COVER STORY JUDICIARY NEWS 15/09/2022
Acting CJN Laments Depletion in Supreme Court Justices’ Number
The drop in the number of Justices of the Supreme Court to 13 has added to the burden of the apex court, the Acting Chief Justice of Nigeria (CJN) Justice Olukayode Ariwoola has said.
Justice Ariwoola spoke in Abuja on Thursday at a valedictory court session in honour of the retired Justice of the Supreme Court, Abdu Aboki.
The CJN said: “His Lordship’s (Aboki’s) exit from our fold has drastically depleted our ranks and opened a yawning gap that will hardly be filled.”
Justice Aboki exited the apex court’s Bench on August 5 this year on attaining the mandatory retirement age of 70.
With his retirement, the number of Justices of the Supreme Court slumped to 13.
The CJN, who noted that the number of Justices of the court has fallen from 17 to 13 within this year, said “a single drop in the number of justices here brings about a sudden increase in our workload.”
He hailed Justice Aboki, who he noted, has contributed greatly to the development of the nation’s legal system.
But, the Body of Senior Advocates of Nigeria (BOSAN) blamed the rapid depletion in the number of court Justices to its faulty process of recruitment.
Chief Onomigbo Okpoko (SAN) who spoke for BOSAN), said the “appointment process appears to have been designed and operated to exclude good and competent lawyers” from being appointed Justices of appellate courts.
Okpoko noted that the policy that encourages geographical spread in public service appointments as being the foundation of the mediocrity and incompetence that now threaten the system.
He added: “The body (BOSAN) has said it times without number and in various fora that the method of selection of candidates for appointment of Justices in the Supreme Court and the Court of Appeal is unsatisfactory in the extreme.
“The appointment process appears to have been designed and operated to exclude good and competent lawyers in the legal profession from being appointed Justices of our appellate courts.
“There are two aspects of this restrictive policy by the appointing authorities.
“The first is that the appointing authority appears to have established a policy that the vacancies created by exit of Justices of Supreme Court or the Court of Appeal are to be filled by picking a candidate from the state of the vacating justice only notwithstanding the availability of known better candidates readily at hand from other states or Local Government Areas in case of judges at trial courts.
“By the practice, our nation, our citizens, foreign and local businessmen/women, who use and or are expected to resort to the courts of law for resolution of their problems in Nigeria are denied the opportunity of having their cases considered and decided by appellate courts manned by best legal minds, the nation can produced at any time.
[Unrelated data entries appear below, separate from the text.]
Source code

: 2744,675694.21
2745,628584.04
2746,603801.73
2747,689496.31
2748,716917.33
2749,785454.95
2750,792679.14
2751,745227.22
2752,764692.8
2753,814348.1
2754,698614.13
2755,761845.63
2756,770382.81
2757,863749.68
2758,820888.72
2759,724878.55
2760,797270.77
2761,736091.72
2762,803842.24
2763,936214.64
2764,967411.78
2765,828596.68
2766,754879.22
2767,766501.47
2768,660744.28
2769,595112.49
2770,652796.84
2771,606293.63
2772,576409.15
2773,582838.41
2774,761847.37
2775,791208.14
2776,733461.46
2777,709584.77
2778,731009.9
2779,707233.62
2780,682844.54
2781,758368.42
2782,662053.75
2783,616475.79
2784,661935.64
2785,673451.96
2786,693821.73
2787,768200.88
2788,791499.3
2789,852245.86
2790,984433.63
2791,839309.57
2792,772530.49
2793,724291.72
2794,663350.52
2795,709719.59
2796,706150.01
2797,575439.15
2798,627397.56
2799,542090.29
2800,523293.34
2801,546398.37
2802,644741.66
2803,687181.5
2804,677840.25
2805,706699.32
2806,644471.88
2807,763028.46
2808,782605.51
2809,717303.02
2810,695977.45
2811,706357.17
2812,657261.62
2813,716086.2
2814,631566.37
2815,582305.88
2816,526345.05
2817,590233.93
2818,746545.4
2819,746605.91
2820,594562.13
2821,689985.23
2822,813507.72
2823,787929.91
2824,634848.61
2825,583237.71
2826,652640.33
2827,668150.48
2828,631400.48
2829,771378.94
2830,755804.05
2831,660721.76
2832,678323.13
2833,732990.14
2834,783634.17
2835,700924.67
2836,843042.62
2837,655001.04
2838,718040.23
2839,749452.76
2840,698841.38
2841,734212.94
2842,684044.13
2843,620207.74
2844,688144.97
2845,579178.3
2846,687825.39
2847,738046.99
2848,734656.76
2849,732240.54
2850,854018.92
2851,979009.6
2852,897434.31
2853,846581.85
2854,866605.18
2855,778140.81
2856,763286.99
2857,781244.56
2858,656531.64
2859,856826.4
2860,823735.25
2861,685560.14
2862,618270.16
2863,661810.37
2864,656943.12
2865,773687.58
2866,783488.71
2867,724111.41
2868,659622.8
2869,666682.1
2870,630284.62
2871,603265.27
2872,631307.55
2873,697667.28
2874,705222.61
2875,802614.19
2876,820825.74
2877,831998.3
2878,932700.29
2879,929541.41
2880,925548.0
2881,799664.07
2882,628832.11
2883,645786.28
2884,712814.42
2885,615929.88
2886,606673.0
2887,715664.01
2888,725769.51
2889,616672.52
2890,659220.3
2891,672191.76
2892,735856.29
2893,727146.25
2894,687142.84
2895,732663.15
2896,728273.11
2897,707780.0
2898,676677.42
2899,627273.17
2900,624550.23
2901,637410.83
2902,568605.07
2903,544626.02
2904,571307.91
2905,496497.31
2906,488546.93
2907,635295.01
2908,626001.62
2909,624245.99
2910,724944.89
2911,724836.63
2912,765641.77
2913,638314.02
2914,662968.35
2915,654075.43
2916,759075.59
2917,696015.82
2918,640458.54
“This is a very sad reflection on our nation and the nation’s judiciary. The policy of geographical spread in public service and in public service appointments is acknowledged today, to be the foundation for the mediocrity and incompetence in some areas of the public service of our nation,” he said.
Okpoko recalled how the Supreme Court was once manned by five Nigerian jurists, who were from the Yoruba and Igbo tribes, but whose performance still remains a reference point in the history of the nation’s Judiciary.
He added: “So we asked, what justification is there to exclude good, competent and available candidates from the Bar and operate the policy of replacement to be the basis for the selection and appointment of candidates to man appellate courts.
“The National Judicial Council, as the appointing authority, should address this issue and appoint best candidates of our country to man our courts. After all, justice is blind and so does not look at or see the faces of litigants.
“Justice knows no tribe and has no colour or religion. It has no specified location because it is everywhere. Let no one put on the Nigerian judiciary the iron clad case restricting the appointment of our justices in the manner complained of,” Okpoko said.
Justice Aboki urged the National Assembly to consider amending the Constitution and other extant laws in such a way that only appeals relating to the presidential election should come to the Supreme Court, while others should end at the Court of Appeal.
He noted that this measure would reduce the number of appeals coming to the Supreme Court, particularly in relation to election-related cases.
He called on the Chief Justice of Nigeria and the Legal Practitioners’ Privileges Committee to review the requirements for the conferment of the rank of Senior Advocate of Nigeria to the extent that it will reduce unnecessary pressure on the court.